Jahja akhirnya buka suara. Dia menampik sebagai ayah biologis dari anak Titin yang baru meninggal dan pertemuan terakhirnya dengan Titin terjadi pada April 1959.
“Titin sedang mengandung dari suaminya yang kedua dan mengajukan cerai di pengadilan agama Surabaya,” kilah Jahja.

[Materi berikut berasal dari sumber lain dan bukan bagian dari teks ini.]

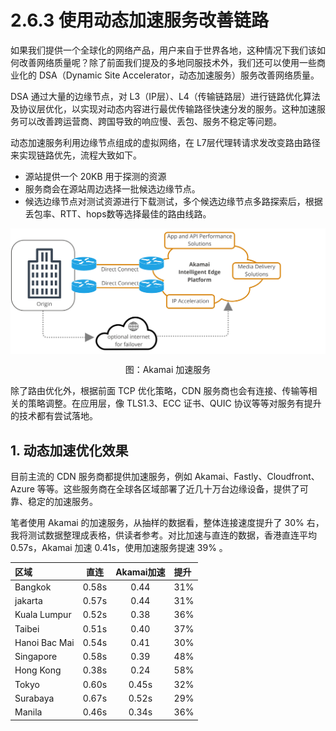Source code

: # 2.6.3 使用动态加速服务改善链路

如果我们提供一个全球化的网络产品，用户来自于世界各地，这种情况下我们该如何改善网络质量呢？除了前面我们提及的多地同服技术外，我们还可以使用一些商业化的 DSA（Dynamic Site Accelerator，动态加速服务）服务改善网络质量。

DSA 通过大量的边缘节点，对 L3（IP层）、L4（传输链路层）进行链路优化算法及协议层优化，以实现对动态内容进行最优传输路径快速分发的服务。这种加速服务可以改善跨运营商、跨国导致的响应慢、丢包、服务不稳定等问题。


动态加速服务利用边缘节点组成的虚拟网络，在 L7层代理转请求发改变路由路径来实现链路优先，流程大致如下。

- 源站提供一个 20KB 用于探测的资源
- 服务商会在源站周边选择一批候选边缘节点。
- 候选边缘节点对测试资源进行下载测试，多个候选边缘节点多路探索后，根据丢包率、RTT、hops数等选择最佳的路由线路。

<div  align="center">
	<img src="../assets/direct-connect-wecome-v1.1.jpg" width = "550"  align=center />
	<p>图：Akamai 加速服务</p>
</div>

除了路由优化外，根据前面 TCP 优化策略，CDN 服务商也会有连接、传输等相关的策略调整。在应用层，像 TLS1.3、ECC 证书、QUIC 协议等等对服务有提升的技术都有尝试落地。

## 1. 动态加速优化效果

目前主流的 CDN 服务商都提供加速服务，例如 Akamai、Fastly、Cloudfront、Azure 等等。这些服务商在全球各区域部署了近几十万台边缘设备，提供了可靠、稳定的加速服务。

笔者使用 Akamai 的加速服务，从抽样的数据看，整体连接速度提升了 30% 右，我将测试数据整理成表格，供读者参考。对比加速与直连的数据，香港直连平均 0.57s，Akamai 加速 0.41s，使用加速服务提速 39% 。

区域|直连|Akamai加速|提升
:---|:--:|:--:|:--
Bangkok|0.58s|0.44|31%
jakarta|0.57s|0.44|31%
Kuala Lumpur|0.52s|0.38|36%
Taibei|0.51s|0.40|37%
Hanoi Bac Mai|0.54s|0.41|30%
Singapore|0.58s|0.39|48%
Hong Kong|0.38s|0.24|58%
Tokyo|0.60s|0.45s|32%
Surabaya|0.67s|0.52s|29%
Manila|0.46s|0.34s|36%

Perseteruan Titin dengan Jahja mendapat perhatian dari Badan Penasehat Perkawinan, Perselisihan dan Perceraian (BP4) Jawa Barat. “Apa yang terjadi pada Titin Sumarni dan Muhammad Jahja Ali adalah kesalahan perkawinan. Seharusnya, jika dijumpai kemacetan, yang tidak bisa membahagiakan kedua belah pihak, maka diperbolehkannya bercerai dengan cara baik-baik,” ujar Abdurrauf Hamidie, ketua BP-4 sekaligus kepala Kantor Urusan Agama Jawa Barat, dikutip Pikiran Rakjat, 14 Agustus 1959.
Tidak jelas bagaimana akhir perseteruan Titin-Jahja.
Menurut Tanete Pong Masak dalam Sinema Pada Masa Sukarno, kisah asmara Titin tak berhenti di situ. Dia masih terlibat urusan asmara dengan beberapa pria lain, seperti Enoch Danubrata, kepala polisi Jawa Barat; Entje Senu Abdul Rachman; dan terakhir dengan Sampetoding, saudagar dari Makassar.
“Dia menemui ajalnya secara tragis pada tahun 1966 setelah dirawat di rumah sakit karena TBC. Kata orang, kematiannya disebabkan oleh racun yang didatangkan dari luar rumah sakit, pekerjaan salah seorang dari tujuh mantan suaminya,” tulis Tanete.